Segment Start: Supplied material

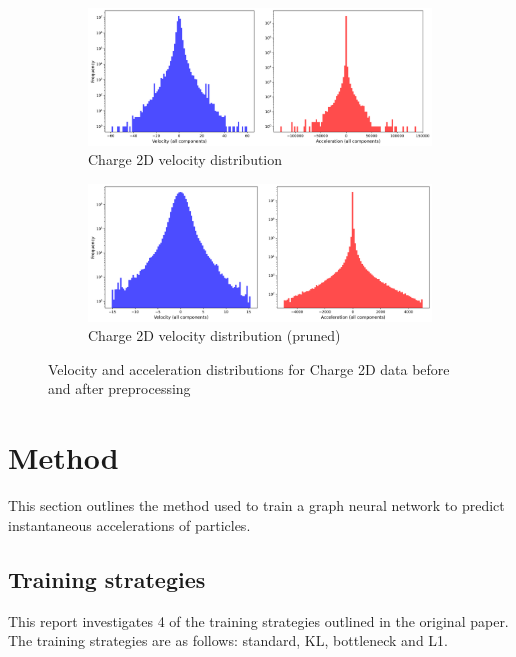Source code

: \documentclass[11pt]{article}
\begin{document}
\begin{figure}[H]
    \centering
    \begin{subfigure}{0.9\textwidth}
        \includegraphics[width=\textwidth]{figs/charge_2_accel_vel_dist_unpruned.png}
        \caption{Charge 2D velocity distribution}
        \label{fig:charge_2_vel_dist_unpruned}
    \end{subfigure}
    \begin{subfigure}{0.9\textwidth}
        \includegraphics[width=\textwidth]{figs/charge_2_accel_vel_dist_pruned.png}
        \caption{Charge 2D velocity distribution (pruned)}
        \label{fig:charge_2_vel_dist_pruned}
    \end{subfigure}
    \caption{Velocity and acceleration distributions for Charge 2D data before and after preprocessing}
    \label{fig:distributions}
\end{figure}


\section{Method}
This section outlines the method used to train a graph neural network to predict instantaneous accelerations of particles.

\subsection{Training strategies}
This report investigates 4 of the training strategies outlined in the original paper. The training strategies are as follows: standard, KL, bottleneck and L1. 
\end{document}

Segment End: Supplied material
Segment Start: Supplied material

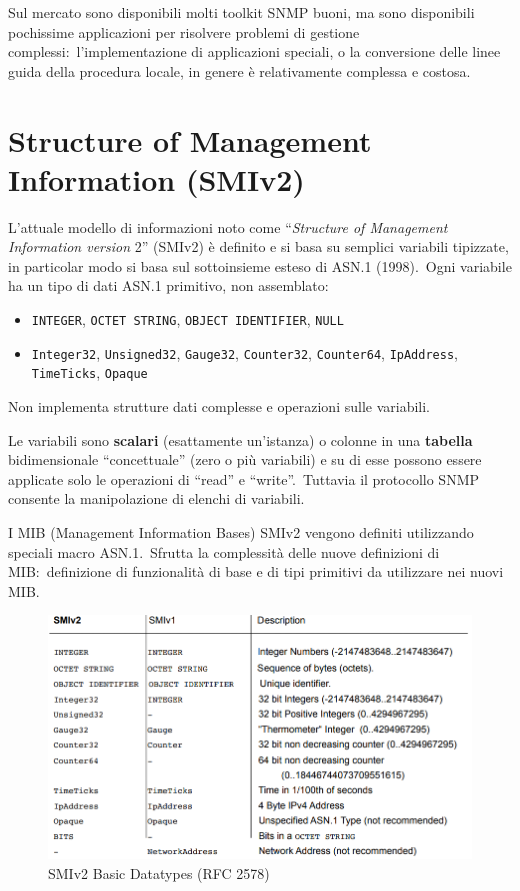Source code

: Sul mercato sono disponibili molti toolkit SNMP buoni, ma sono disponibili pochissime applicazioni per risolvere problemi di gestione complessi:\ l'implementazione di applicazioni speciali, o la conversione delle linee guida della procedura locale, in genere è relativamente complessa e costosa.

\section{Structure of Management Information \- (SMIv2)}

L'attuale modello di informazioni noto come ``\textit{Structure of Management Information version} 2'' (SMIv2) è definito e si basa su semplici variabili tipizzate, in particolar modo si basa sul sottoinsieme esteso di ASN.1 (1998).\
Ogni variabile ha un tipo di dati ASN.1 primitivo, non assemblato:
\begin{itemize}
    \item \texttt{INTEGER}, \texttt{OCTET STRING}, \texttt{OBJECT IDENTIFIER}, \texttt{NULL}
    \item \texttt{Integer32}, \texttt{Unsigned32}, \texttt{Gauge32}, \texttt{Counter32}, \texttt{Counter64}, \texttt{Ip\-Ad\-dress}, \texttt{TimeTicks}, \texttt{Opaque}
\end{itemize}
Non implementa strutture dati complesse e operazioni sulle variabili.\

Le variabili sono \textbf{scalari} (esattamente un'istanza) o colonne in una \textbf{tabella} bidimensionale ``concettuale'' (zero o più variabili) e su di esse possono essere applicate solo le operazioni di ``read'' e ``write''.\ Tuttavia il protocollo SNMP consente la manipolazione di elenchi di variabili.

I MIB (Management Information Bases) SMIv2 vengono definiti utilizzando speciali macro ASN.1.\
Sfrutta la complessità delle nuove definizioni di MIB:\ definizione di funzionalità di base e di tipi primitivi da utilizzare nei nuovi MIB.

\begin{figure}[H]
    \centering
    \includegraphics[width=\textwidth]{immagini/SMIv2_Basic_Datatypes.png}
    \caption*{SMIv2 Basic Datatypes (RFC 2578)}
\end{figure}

Segment End: Supplied material
Segment Start: Supplied material

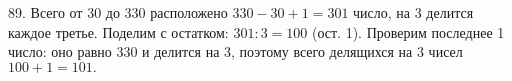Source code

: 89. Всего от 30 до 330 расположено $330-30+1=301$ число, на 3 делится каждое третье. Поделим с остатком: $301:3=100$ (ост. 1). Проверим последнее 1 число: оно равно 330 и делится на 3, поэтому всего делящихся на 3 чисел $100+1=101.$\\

Segment End: Supplied material

Find how many lines of the preceding data contain "figs", and answer with that number only.

2